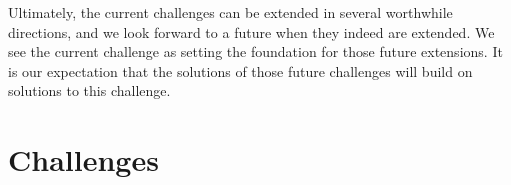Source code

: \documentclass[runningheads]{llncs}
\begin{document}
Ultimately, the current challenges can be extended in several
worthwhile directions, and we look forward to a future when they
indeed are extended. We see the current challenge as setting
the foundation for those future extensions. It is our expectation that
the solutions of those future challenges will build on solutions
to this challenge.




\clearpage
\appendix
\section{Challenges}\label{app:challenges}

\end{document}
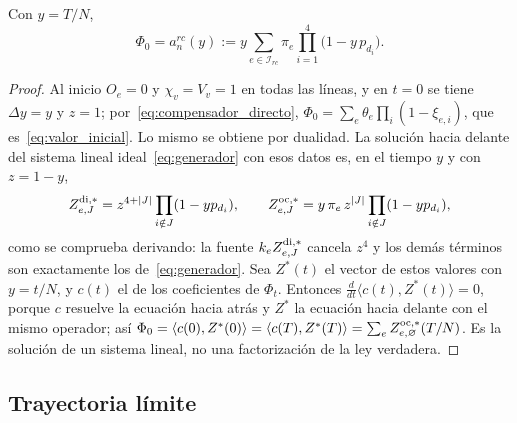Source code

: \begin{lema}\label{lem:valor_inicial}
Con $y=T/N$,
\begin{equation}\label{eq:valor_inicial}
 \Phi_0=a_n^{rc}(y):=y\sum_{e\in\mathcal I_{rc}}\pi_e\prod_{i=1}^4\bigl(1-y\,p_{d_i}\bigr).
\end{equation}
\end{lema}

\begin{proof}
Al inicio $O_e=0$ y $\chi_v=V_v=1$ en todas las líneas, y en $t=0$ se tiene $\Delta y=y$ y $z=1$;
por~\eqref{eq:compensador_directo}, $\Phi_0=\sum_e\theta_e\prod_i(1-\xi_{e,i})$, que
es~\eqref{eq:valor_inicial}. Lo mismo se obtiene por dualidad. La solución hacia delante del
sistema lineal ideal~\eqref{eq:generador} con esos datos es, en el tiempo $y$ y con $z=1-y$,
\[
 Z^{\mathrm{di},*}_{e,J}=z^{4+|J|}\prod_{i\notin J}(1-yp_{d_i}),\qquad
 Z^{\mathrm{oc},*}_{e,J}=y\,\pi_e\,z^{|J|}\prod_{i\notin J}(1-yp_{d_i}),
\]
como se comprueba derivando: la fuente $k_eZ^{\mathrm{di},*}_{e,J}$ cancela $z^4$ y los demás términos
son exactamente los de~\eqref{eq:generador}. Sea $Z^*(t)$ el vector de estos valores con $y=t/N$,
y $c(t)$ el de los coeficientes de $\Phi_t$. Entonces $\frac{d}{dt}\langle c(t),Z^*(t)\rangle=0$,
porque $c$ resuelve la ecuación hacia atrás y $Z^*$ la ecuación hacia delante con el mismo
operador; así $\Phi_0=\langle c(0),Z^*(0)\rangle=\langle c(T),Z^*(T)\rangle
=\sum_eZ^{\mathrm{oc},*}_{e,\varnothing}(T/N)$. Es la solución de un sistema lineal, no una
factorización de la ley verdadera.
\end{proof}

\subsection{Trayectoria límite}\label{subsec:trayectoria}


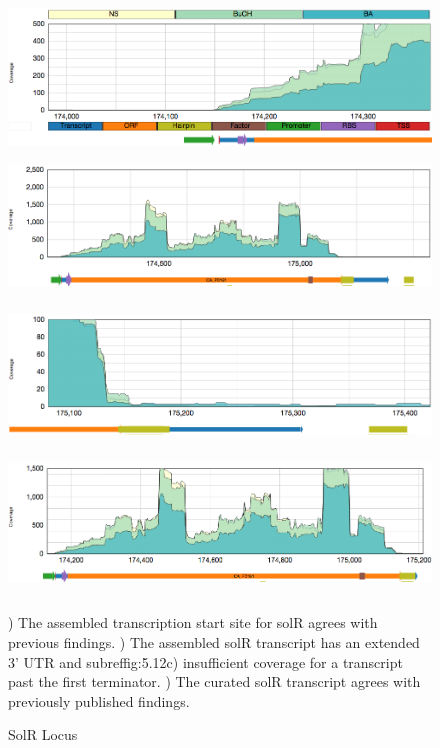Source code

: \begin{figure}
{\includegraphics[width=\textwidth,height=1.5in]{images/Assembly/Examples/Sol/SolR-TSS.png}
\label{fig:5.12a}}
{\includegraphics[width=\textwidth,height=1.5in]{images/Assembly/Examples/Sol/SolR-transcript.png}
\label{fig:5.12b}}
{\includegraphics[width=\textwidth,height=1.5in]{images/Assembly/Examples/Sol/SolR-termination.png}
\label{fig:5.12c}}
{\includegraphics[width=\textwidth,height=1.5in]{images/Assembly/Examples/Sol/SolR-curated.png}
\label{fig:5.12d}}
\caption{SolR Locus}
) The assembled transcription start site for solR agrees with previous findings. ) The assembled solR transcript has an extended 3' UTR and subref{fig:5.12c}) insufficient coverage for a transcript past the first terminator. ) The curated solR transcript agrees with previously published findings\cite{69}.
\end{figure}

◆ ◆ ◆ ◆ ◆

Problem requirements - Leave every picture out. Retype the remaining data exactly.

Result -
Source code

: \documentclass[runningheads]{llncs}
\begin{document}
Ultimately, the current challenges can be extended in several
worthwhile directions, and we look forward to a future when they
indeed are extended. We see the current challenge as setting
the foundation for those future extensions. It is our expectation that
the solutions of those future challenges will build on solutions
to this challenge.




\clearpage
\appendix
\section{Challenges}\label{app:challenges}

\end{document}
Source code

: \begin{lema}\label{lem:valor_inicial}
Con $y=T/N$,
\begin{equation}\label{eq:valor_inicial}
 \Phi_0=a_n^{rc}(y):=y\sum_{e\in\mathcal I_{rc}}\pi_e\prod_{i=1}^4\bigl(1-y\,p_{d_i}\bigr).
\end{equation}
\end{lema}

\begin{proof}
Al inicio $O_e=0$ y $\chi_v=V_v=1$ en todas las líneas, y en $t=0$ se tiene $\Delta y=y$ y $z=1$;
por~\eqref{eq:compensador_directo}, $\Phi_0=\sum_e\theta_e\prod_i(1-\xi_{e,i})$, que
es~\eqref{eq:valor_inicial}. Lo mismo se obtiene por dualidad. La solución hacia delante del
sistema lineal ideal~\eqref{eq:generador} con esos datos es, en el tiempo $y$ y con $z=1-y$,
\[
 Z^{\mathrm{di},*}_{e,J}=z^{4+|J|}\prod_{i\notin J}(1-yp_{d_i}),\qquad
 Z^{\mathrm{oc},*}_{e,J}=y\,\pi_e\,z^{|J|}\prod_{i\notin J}(1-yp_{d_i}),
\]
como se comprueba derivando: la fuente $k_eZ^{\mathrm{di},*}_{e,J}$ cancela $z^4$ y los demás términos
son exactamente los de~\eqref{eq:generador}. Sea $Z^*(t)$ el vector de estos valores con $y=t/N$,
y $c(t)$ el de los coeficientes de $\Phi_t$. Entonces $\frac{d}{dt}\langle c(t),Z^*(t)\rangle=0$,
porque $c$ resuelve la ecuación hacia atrás y $Z^*$ la ecuación hacia delante con el mismo
operador; así $\Phi_0=\langle c(0),Z^*(0)\rangle=\langle c(T),Z^*(T)\rangle
=\sum_eZ^{\mathrm{oc},*}_{e,\varnothing}(T/N)$. Es la solución de un sistema lineal, no una
factorización de la ley verdadera.
\end{proof}

\subsection{Trayectoria límite}\label{subsec:trayectoria}


Source code

: \begin{figure}
{\includegraphics[width=\textwidth,height=1.5in]{images/Assembly/Examples/Sol/SolR-TSS.png}
\label{fig:5.12a}}
{\includegraphics[width=\textwidth,height=1.5in]{images/Assembly/Examples/Sol/SolR-transcript.png}
\label{fig:5.12b}}
{\includegraphics[width=\textwidth,height=1.5in]{images/Assembly/Examples/Sol/SolR-termination.png}
\label{fig:5.12c}}
{\includegraphics[width=\textwidth,height=1.5in]{images/Assembly/Examples/Sol/SolR-curated.png}
\label{fig:5.12d}}
\caption{SolR Locus}
) The assembled transcription start site for solR agrees with previous findings. ) The assembled solR transcript has an extended 3' UTR and subref{fig:5.12c}) insufficient coverage for a transcript past the first terminator. ) The curated solR transcript agrees with previously published findings\cite{69}.
\end{figure}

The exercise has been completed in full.